L’hanno imparato fin da piccoli come essere invisibili. A chi dava loro la caccia per mettere le mani su oro o legni pregiati che il cuore delle foreste pluviali del Kivu custodiscono. Poi, crescendo, hanno dovuto sviluppare fin oltre ogni limite quel “superpotere” in modo da sfuggire agli invasori che ogni stagione dopo le piogge occupavano le loro terre. Guerrieri-soldati venuti dall’Uganda o dal Ruanda, dal Burundi. Eserciti. O gente in fuga da altre guerre e in cerca di cibo, acqua e sopravvivenza. Persone che condividevano la loro stessa abilità nel celarsi alla vista altrui. Quell’invisibilità che decenni e decenni di colonialismo avevano trasformato lentamente in disinteresse totale degli occhi del mondo.
Una cecità intrisa di disprezzo razzista. Da parte di un Occidente che prima uccideva e poi rubava direttamente o per mano di persone, nate anche loro nelle foreste, assoldate per farlo. In nome di un dio più forte o di un ideale etnico che spingeva i bassi e tozzi a sterminare quelli alti di statura o viceversa. Idee inculcate da chi dietro questi genocidi vedeva solo il denaro facile da fare.

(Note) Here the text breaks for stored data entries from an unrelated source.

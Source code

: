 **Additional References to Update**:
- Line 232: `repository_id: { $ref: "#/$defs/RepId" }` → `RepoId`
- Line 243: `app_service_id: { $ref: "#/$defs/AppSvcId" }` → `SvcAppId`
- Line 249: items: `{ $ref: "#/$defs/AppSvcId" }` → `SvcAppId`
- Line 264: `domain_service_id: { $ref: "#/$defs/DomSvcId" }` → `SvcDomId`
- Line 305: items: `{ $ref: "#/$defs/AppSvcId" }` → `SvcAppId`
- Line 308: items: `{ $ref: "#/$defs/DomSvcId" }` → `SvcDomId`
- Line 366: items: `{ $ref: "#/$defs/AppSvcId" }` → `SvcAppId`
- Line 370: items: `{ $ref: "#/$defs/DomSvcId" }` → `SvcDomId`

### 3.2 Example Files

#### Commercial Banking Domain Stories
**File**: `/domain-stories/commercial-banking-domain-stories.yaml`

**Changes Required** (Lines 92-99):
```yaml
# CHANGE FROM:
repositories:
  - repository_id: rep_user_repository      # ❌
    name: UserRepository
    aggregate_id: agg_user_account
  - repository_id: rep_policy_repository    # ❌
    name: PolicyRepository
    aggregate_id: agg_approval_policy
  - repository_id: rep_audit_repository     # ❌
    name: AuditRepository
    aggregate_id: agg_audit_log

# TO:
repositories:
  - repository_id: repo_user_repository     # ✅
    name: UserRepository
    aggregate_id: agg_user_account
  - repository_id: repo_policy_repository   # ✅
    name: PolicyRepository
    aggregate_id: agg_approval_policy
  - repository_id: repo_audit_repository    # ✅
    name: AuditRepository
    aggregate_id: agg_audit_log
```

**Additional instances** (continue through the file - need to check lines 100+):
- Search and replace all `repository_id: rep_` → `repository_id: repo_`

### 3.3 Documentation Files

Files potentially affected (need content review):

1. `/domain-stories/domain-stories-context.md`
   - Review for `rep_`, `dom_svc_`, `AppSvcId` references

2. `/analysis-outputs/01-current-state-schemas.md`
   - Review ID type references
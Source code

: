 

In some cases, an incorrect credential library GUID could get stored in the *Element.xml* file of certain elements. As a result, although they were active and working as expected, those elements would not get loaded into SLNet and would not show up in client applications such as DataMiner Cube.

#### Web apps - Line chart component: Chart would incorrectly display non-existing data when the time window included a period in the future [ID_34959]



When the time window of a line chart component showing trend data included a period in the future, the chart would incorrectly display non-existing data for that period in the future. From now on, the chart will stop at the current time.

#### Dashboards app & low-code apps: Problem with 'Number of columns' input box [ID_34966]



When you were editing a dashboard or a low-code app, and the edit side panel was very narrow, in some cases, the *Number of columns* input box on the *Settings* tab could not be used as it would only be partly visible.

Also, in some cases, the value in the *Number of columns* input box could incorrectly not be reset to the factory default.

Poi è arrivata la persecuzione, per i visibili e gli invisibili. Come una “livella” che mette tutti alla stessa altezza e li stermina in pochi giorni: ebola. Quel sangue che uccide chi lo tocca. Un male che arriva forse dalle scimmie e per il quale il vaccino non è efficace su tutti i ceppi e, soprattutto, è accessibile a pochi. Il virus ha cominciato a uccidere dalle rive di un fiume che gli ha dato il nome esattamente cinquant’anni fa, nel 1976. Da allora ebola ha sterminato famiglie, uomini, donne e bambini contagiati nel rito del lavaggio dei morti prima della sepoltura o della cura dei parenti malati perché un ospedale è troppo lontano. Ebola è implacabile: venire a contatto con i liquidi corporali di un infetto è l’equivalente di una condanna a morte. Un contagio molto più letale di quello che aveva sterminato con la peste l’Europa nella metà del Trecento e la Spagnola dei primi anni dopo la Grande guerra.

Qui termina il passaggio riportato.